## AVAILABLE DATA
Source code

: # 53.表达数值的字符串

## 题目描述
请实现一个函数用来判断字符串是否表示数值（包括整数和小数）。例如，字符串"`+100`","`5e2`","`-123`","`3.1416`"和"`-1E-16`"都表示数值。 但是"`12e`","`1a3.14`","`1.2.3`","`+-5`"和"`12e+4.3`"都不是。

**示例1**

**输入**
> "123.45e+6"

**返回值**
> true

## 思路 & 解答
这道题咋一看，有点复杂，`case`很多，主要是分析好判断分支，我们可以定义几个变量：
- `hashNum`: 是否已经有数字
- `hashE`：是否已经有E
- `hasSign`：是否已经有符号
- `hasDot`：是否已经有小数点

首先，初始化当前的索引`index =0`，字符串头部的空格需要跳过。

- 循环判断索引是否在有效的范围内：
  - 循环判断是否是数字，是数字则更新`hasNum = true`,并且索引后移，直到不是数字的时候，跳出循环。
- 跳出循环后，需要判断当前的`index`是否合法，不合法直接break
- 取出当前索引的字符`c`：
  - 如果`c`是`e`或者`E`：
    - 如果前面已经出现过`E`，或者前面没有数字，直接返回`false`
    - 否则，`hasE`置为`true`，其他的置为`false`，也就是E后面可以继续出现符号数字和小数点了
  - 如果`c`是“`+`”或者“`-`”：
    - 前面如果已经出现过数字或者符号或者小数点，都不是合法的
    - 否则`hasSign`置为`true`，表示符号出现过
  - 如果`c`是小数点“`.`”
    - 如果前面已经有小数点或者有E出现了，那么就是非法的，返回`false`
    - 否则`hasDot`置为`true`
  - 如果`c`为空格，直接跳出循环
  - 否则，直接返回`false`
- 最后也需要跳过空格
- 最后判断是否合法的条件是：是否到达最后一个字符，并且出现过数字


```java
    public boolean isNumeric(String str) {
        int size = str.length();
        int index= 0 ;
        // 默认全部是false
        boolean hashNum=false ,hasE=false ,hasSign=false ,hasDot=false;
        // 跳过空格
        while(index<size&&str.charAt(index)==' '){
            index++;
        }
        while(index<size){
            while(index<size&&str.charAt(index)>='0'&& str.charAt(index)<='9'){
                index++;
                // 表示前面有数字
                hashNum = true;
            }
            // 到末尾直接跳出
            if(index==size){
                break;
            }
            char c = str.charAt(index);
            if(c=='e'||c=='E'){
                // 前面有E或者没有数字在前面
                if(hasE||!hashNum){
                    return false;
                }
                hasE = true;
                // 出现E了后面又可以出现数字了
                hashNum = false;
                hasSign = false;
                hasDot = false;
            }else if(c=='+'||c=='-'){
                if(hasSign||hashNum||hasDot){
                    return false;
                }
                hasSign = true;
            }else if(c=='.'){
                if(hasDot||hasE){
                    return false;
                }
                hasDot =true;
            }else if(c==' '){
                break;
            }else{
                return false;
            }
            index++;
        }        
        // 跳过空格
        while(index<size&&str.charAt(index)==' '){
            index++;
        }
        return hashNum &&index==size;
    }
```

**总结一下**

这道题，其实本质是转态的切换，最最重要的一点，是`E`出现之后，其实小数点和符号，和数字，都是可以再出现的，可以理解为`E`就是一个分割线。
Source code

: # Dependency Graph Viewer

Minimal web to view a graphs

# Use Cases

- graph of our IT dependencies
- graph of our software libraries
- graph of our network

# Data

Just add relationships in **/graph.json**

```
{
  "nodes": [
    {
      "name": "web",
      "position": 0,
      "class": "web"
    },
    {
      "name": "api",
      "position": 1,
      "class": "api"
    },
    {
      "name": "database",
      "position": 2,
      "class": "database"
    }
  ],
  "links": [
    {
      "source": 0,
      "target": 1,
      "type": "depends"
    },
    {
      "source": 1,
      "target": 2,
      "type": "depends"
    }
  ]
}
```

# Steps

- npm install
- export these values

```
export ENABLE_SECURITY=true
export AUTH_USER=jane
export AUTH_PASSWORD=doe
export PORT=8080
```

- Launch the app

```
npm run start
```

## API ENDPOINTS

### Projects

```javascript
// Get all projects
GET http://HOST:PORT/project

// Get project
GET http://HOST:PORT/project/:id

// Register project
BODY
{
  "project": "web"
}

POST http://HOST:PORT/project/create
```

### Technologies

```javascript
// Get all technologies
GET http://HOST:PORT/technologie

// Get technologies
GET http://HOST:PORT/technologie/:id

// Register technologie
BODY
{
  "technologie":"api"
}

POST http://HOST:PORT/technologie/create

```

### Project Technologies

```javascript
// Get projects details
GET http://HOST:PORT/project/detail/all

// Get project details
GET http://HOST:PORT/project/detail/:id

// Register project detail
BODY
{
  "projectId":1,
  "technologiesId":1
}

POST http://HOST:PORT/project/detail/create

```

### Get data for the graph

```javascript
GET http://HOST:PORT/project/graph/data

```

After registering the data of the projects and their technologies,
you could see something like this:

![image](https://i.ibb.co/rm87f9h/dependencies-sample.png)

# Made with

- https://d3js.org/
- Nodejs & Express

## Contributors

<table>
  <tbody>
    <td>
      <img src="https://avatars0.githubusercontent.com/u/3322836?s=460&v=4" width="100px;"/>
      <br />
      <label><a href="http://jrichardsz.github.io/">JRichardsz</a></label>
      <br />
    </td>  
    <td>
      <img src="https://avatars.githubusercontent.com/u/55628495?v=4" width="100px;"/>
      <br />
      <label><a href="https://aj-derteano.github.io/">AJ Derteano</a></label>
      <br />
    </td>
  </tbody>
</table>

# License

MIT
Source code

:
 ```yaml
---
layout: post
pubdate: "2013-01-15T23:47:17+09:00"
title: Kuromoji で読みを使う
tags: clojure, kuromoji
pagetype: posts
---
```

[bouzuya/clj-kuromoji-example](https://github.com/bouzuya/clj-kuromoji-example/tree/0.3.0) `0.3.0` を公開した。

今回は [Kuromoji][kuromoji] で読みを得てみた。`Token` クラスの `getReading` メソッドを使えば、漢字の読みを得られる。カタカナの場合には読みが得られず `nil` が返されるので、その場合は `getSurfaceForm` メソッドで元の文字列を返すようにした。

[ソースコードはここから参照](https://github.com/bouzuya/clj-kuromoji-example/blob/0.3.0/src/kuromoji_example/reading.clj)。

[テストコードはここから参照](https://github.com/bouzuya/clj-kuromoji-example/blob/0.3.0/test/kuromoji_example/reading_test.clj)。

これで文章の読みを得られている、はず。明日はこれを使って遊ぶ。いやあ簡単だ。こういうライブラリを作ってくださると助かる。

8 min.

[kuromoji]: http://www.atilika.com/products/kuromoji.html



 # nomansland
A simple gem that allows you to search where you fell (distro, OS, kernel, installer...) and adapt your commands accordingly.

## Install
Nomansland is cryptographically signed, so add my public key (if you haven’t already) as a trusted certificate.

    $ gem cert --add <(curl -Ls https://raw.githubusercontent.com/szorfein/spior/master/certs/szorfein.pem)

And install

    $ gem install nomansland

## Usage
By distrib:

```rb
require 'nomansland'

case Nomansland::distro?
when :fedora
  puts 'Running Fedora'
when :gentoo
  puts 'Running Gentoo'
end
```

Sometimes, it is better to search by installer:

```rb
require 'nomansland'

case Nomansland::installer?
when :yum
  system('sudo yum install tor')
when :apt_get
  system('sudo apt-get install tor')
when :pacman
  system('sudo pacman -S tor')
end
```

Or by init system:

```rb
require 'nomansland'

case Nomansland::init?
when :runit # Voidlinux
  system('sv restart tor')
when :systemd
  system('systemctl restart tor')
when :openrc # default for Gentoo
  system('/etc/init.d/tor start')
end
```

## EXERCISE DIRECTIONS
A copy of each line above that holds the word "search" is the expected answer.

## ANSWER TO THIS TASK
A simple gem that allows you to search where you fell (distro, OS, kernel, installer...) and adapt your commands accordingly.
Sometimes, it is better to search by installer:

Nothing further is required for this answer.